• **TO DO**: Please quote exactly the lines below from the line containing "By default the" to the line containing "## Using the", both lines included, and nothing else.

• **EXTRACTED ENTRIES**:
● ● ●

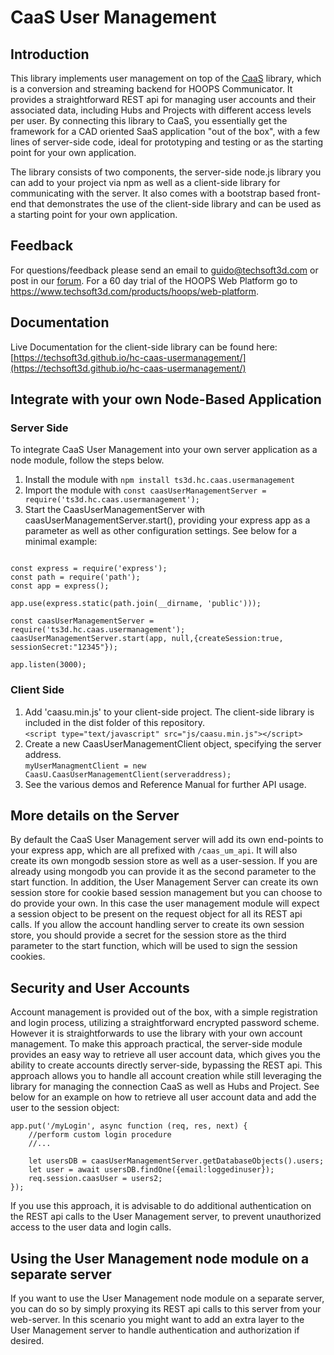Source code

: # CaaS User Management 

## Introduction
This library implements user management on top of the [CaaS](https://github.com/techsoft3d/hc-caas) library, which is a conversion and streaming backend for HOOPS Communicator. It provides a straightforward REST api for managing user accounts and their associated data, including Hubs and Projects with different access levels per user. By connecting this library to CaaS, you essentially get the framework for a CAD oriented SaaS application "out of the box", with a few lines of server-side code, ideal for prototyping and testing or as the starting point for your own application.

The library consists of two components, the server-side node.js library you can add to your project via npm as well as a client-side library for communicating with the server. It also comes with a bootstrap based front-end that demonstrates the use of the client-side library and can be used as a starting point for your own application.

## Feedback
For questions/feedback please send an email to guido@techsoft3d.com or post in our [forum](https://forum.techsoft3d.com/). For a 60 day trial of the HOOPS Web Platform go to https://www.techsoft3d.com/products/hoops/web-platform.

## Documentation
Live Documentation for the client-side library can be found here: [https://techsoft3d.github.io/hc-caas-usermanagement/](https://techsoft3d.github.io/hc-caas-usermanagement/)

## Integrate with your own Node-Based Application

### Server Side
To integrate CaaS User Management into your own server application as a node module, follow the steps below.
1. Install the module with `npm install ts3d.hc.caas.usermanagement`
2. Import the module with `const caasUserManagementServer = require('ts3d.hc.caas.usermanagement');`
3. Start the CaasUserManagementServer with caasUserManagementServer.start(), providing your express app as a parameter as well as other configuration settings. See below for a minimal example:

```

const express = require('express');
const path = require('path');
const app = express();

app.use(express.static(path.join(__dirname, 'public')));

const caasUserManagementServer = require('ts3d.hc.caas.usermanagement');
caasUserManagementServer.start(app, null,{createSession:true, sessionSecret:"12345"});

app.listen(3000);

```

### Client Side
1. Add 'caasu.min.js' to your client-side project. The client-side library is included in the dist folder of this repository.  
`<script type="text/javascript" src="js/caasu.min.js"></script>`
2. Create a new CaasUserManagementClient object, specifying the server address.  
` myUserManagmentClient = new CaasU.CaasUserManagementClient(serveraddress); `
3. See the various demos and Reference Manual for further API usage.

## More details on the Server
By default the CaaS User Management server will add its own end-points to your express app, which are all prefixed with `/caas_um_api`. It will also create its own mongodb session store as well as a user-session. If you are already using mongodb you can provide it as the second parameter to the start function. In addition, the User Management Server can create its own session store for cookie based session management but you can choose to do provide your own. In this case the user management module will expect a session object to be present on the request object for all its REST api calls. If you allow the account handling server to create its own session store, you should provide a secret for the session store as the third parameter to the start function, which will be used to sign the session cookies. 

## Security and User Accounts
Account management is provided out of the box, with a simple registration and login process, utilizing a straightforward encrypted password scheme. However it is straightforwards to use the library with your own account management. To make this approach practical, the server-side module provides an easy way to retrieve all user account data, which gives you the ability to create accounts directly server-side, bypassing the REST api. This approach allows you to handle all account creation while still leveraging the library for managing the connection CaaS as well as Hubs and Project. See below for an example on how to retrieve all user account data and add the user to the session object:

```
app.put('/myLogin', async function (req, res, next) {
    //perform custom login procedure
    //...    

    let usersDB = caasUserManagementServer.getDatabaseObjects().users;
    let user = await usersDB.findOne({email:loggedinuser});
    req.session.caasUser = users2;
});

```

If you use this approach, it is advisable to do additional authentication on the REST api calls to the User Management server, to prevent unauthorized access to the user data and login calls.



## Using the User Management node module on a separate server
If you want to use the User Management node module on a separate server, you can do so by simply proxying its REST api calls to this server from your web-server. In this scenario you might want to add an extra layer to the User Management server to handle authentication and authorization if desired.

● ● ●

• **ANSWER SECTION**:
By default the CaaS User Management server will add its own end-points to your express app, which are all prefixed with `/caas_um_api`. It will also create its own mongodb session store as well as a user-session. If you are already using mongodb you can provide it as the second parameter to the start function. In addition, the User Management Server can create its own session store for cookie based session management but you can choose to do provide your own. In this case the user management module will expect a session object to be present on the request object for all its REST api calls. If you allow the account handling server to create its own session store, you should provide a secret for the session store as the third parameter to the start function, which will be used to sign the session cookies. 

## Security and User Accounts
Account management is provided out of the box, with a simple registration and login process, utilizing a straightforward encrypted password scheme. However it is straightforwards to use the library with your own account management. To make this approach practical, the server-side module provides an easy way to retrieve all user account data, which gives you the ability to create accounts directly server-side, bypassing the REST api. This approach allows you to handle all account creation while still leveraging the library for managing the connection CaaS as well as Hubs and Project. See below for an example on how to retrieve all user account data and add the user to the session object:

```
app.put('/myLogin', async function (req, res, next) {
    //perform custom login procedure
    //...    

    let usersDB = caasUserManagementServer.getDatabaseObjects().users;
    let user = await usersDB.findOne({email:loggedinuser});
    req.session.caasUser = users2;
});

```

If you use this approach, it is advisable to do additional authentication on the REST api calls to the User Management server, to prevent unauthorized access to the user data and login calls.



## Using the User Management node module on a separate server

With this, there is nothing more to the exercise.